Yo se lo mostré y cuando lo sostuvo entre sus manos dijo.
–¿Te duele?
Justo cuando dije sí, algo pasó. Comencé a llorar de una manera inconsolable. La abracé y lloré y lloré. Y seguí llorando hasta que me cansé.
Cuando me tranquilicé, me puso una pomada y me dijo que estaría bien. Que la uña se me caería, pero que volvería a crecer.
Al día siguiente mi hermana le contó a todos, como no había derramado ni una lágrima en todo el día, pero en cuanto vi a mi mamá me solté a llorar a moco tendido. Todos reían y yo realmente no me sentía incómodo, pero comprendía por qué había hecho eso.
Cuando me dijeron que había muerto Dante, sentí lo mismo. Un dolor muy profundo que estaba por devastarme, pero que no se manifestaba aún.
Ese día presentamos una conferencia magnífica y yo la operé como desde hace 4 años.

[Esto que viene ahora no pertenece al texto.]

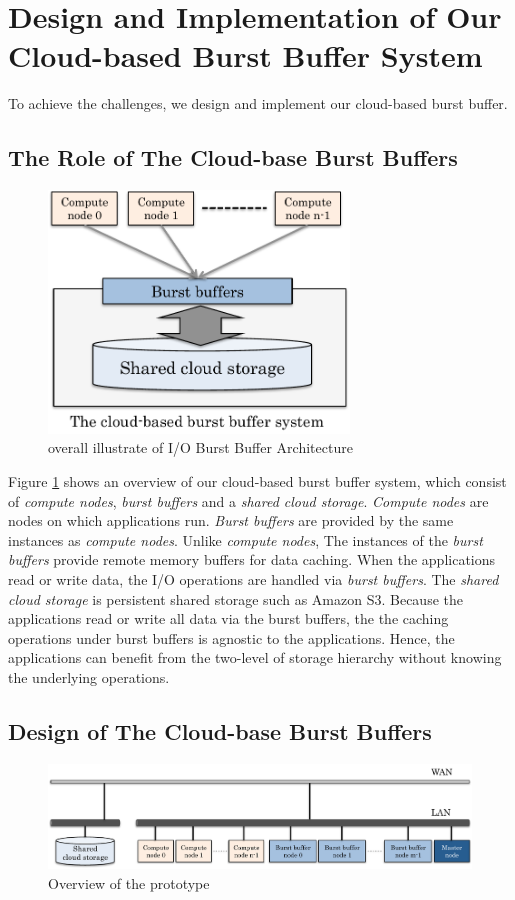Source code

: \section{Design and Implementation of Our Cloud-based Burst Buffer System}
\label{sec:implementation}
To achieve the challenges, we design and implement our cloud-based burst buffer.

\subsection{The Role of The Cloud-base Burst Buffers}
\begin{figure}[tb]
	\centering
	\includegraphics[width=8cm]{img/architecture_overview-2}
	\caption{overall illustrate of I/O Burst Buffer Architecture}
	\label{architecture:overview}
\end{figure}

Figure \ref{architecture:overview} shows an overview of our cloud-based
burst buffer system, which consist of \emph{compute nodes}, \emph{burst buffers}
and a \emph{shared cloud storage}. \emph{Compute nodes} are nodes on which
applications run. \emph{Burst buffers} are provided by the same instances
as \emph{compute nodes}. Unlike \emph{compute nodes}, The instances
of the \emph{burst buffers} provide remote memory buffers for data caching.
When the applications read or write data, the I/O operations are handled via
\emph{burst buffers}.  The \emph{shared cloud storage} is persistent shared storage such as Amazon S3.
Because the applications read or write all data via the burst buffers, the
the caching operations under burst buffers is agnostic to the applications.
Hence, the applications can benefit from the two-level of storage hierarchy
without knowing the underlying operations.

\subsection{Design of The Cloud-base Burst Buffers}
\begin{figure}
\centering
\includegraphics[width=16cm]{img/prototype_overview-2}
\caption{Overview of the prototype}
\label{implemetation:overview of prototype}
\end{figure}

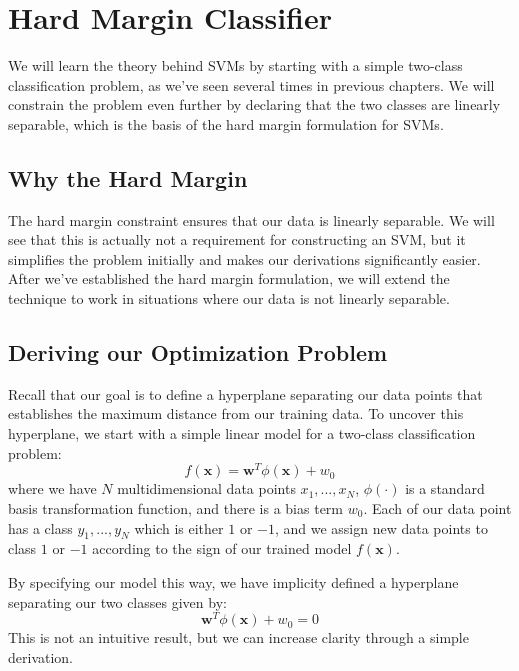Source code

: \section{Hard Margin Classifier}
We will learn the theory behind SVMs by starting with a simple two-class classification problem, as we've seen several times in previous chapters. We will constrain the problem even further by declaring that the two classes are linearly separable, which is the basis of the hard margin formulation for SVMs.

\subsection{Why the Hard Margin}
The hard margin constraint ensures that our data is linearly separable. We will see that this is actually not a requirement for constructing an SVM, but it simplifies the problem initially and makes our derivations significantly easier. After we've established the hard margin formulation, we will extend the technique to work in situations where our data is not linearly separable.

\subsection{Deriving our Optimization Problem}
Recall that our goal is to define a hyperplane separating our data points that establishes the maximum distance from our training data. To uncover this hyperplane, we start with a simple linear model for a two-class classification problem:
\begin{equation} \label{classification-fn}
f(\textbf{x}) = \textbf{w}^{T}\phi(\textbf{x}) + w_{0}
\end{equation}
where we have $N$ multidimensional data points $x_{1}, ..., x_{N}$, $\phi(\cdot)$ is a standard basis transformation function, and there is a bias term $w_{0}$. Each of our data point has a class $y_{1}, ..., y_{N}$ which is either $1$ or $-1$, and we assign new data points to class $1$ or $-1$ according to the sign of our trained model $f(\textbf{x})$.

By specifying our model this way, we have implicity defined a hyperplane separating our two classes given by:
\begin{equation} \label{implicit-hyperplane}
	\textbf{w}^{T}\phi(\textbf{x}) + w_{0} = 0
\end{equation}
This is not an intuitive result, but we can increase clarity through a simple derivation.

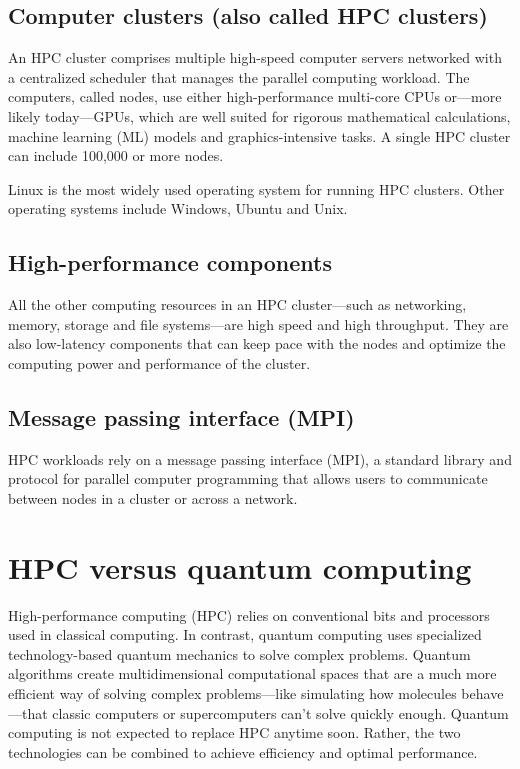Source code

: \documentclass[11pt]{article}
\begin{document}
\subsection{Computer clusters (also called HPC clusters)}

An HPC cluster comprises multiple high-speed computer servers networked with a centralized scheduler that manages the parallel computing workload. The computers, called nodes, use either high-performance multi-core CPUs or—more likely today—GPUs, which are well suited for rigorous mathematical calculations, machine learning (ML) models and graphics-intensive tasks. A single HPC cluster can include 100{,}000 or more nodes.

Linux is the most widely used operating system for running HPC clusters. Other operating systems include Windows, Ubuntu and Unix.

\subsection{High-performance components}

All the other computing resources in an HPC cluster—such as networking, memory, storage and file systems—are high speed and high throughput. They are also low-latency components that can keep pace with the nodes and optimize the computing power and performance of the cluster.

\subsection{Message passing interface (MPI)}

HPC workloads rely on a message passing interface (MPI), a standard library and protocol for parallel computer programming that allows users to communicate between nodes in a cluster or across a network.

\section{HPC versus quantum computing}

High-performance computing (HPC) relies on conventional bits and processors used in classical computing. In contrast, quantum computing uses specialized technology-based quantum mechanics to solve complex problems. Quantum algorithms create multidimensional computational spaces that are a much more efficient way of solving complex problems—like simulating how molecules behave—that classic computers or supercomputers can't solve quickly enough. Quantum computing is not expected to replace HPC anytime soon. Rather, the two technologies can be combined to achieve efficiency and optimal performance.
\end{document}

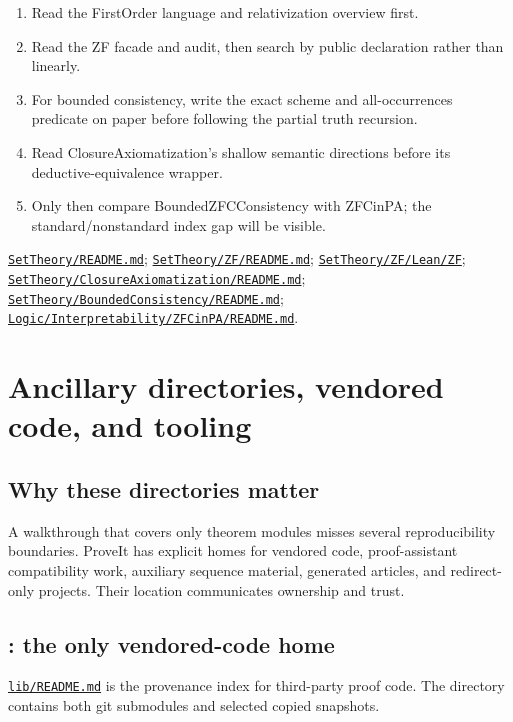 \documentclass[
  10pt,
  a4paper,
  twoside,
  open=any,
  parskip=half,
  headings=big
]{scrreprt}
\newcommand{\CommitFull}{675d0a2ff0fc624fba199e006049016ba806f40a}
\newcommand{\RepoBlobBase}{https://github.com/VladimirReshetnikov/ProveIt/blob/\CommitFull/}
\newcommand{\RepoTreeBase}{https://github.com/VladimirReshetnikov/ProveIt/tree/\CommitFull/}
\newcommand{\RepoFile}[1]{%
  \href{\RepoBlobBase\detokenize{#1}}{\nolinkurl{#1}}}
\newcommand{\RepoDir}[1]{%
  \href{\RepoTreeBase\detokenize{#1}}{\nolinkurl{#1}}}
\newcommand{\code}[1]{\texttt{\detokenize{#1}}}
\begin{document}
\begin{readingbox}
\begin{enumerate}
  \item Read the FirstOrder language and relativization overview first.
  \item Read the ZF facade and audit, then search \code{Zf.lean} by public
        declaration rather than linearly.
  \item For bounded consistency, write the exact scheme and all-occurrences
        predicate on paper before following the partial truth recursion.
  \item Read ClosureAxiomatization's shallow semantic directions before its
        deductive-equivalence wrapper.
  \item Only then compare BoundedZFCConsistency with ZFCinPA; the
        standard/nonstandard index gap will be visible.
\end{enumerate}
\end{readingbox}

\begin{sourcebox}
\RepoFile{SetTheory/README.md};
\RepoFile{SetTheory/ZF/README.md};
\RepoDir{SetTheory/ZF/Lean/ZF};
\RepoFile{SetTheory/ClosureAxiomatization/README.md};
\RepoFile{SetTheory/BoundedConsistency/README.md};
\RepoFile{Logic/Interpretability/ZFCinPA/README.md}.
\end{sourcebox}

\chapter{Ancillary directories, vendored code, and tooling}
\label{chap:ancillary}

\section{Why these directories matter}

A walkthrough that covers only theorem modules misses several reproducibility
boundaries.  ProveIt has explicit homes for vendored code, proof-assistant
compatibility work, auxiliary sequence material, generated articles, and
redirect-only projects.  Their location communicates ownership and trust.

\section{\code{lib}: the only vendored-code home}

\RepoFile{lib/README.md} is the provenance index for third-party proof code.
The directory contains both git submodules and selected copied snapshots.
\end{document}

A las 7 pm me dijeron que ya había muerto.
Creí que sería el momento, pero no pasó nada. Se quedó atorado en mi garganta otra vez.
Después de tres horas de camino llegué a casa. Entré como si nada y continué hasta la habitación, donde sabía estaría mi novia. Cuando entré, vi su mirada abatida, me apresuré a dejar mis cosas de viaje, incluso en un arrebato desgarré mi chamarra. Me giré y justo en el momento en el que la abracé, rompí en llanto.
Cuando la abracé sentí un vacío tan profundo que quise llenarlo con ese abrazo y realmente intenté que así fuera, pues la abracé tan duro que no me di cuenta de si la lastimaba o no. Sólo me dejé llevar y no me detuve hasta que caí en cuenta de que estaba sollozando.
Dante ya no existe y en su lugar sólo me han quedado un montón de recuerdos que eventualmente convertiré en lecciones.
Por ahora aprendí de él, que es mi deber proteger incondicionalmente al ser amado y de hoy en adelante esa será una regla que regirá con fuerza mi vida.
Tengo mucho que decir pero por primera vez desde hace mucho tiempo, no encuentro cómo hacerlo y sé que no bastan mis deseos, pero Dante Armengól, hasta siempre.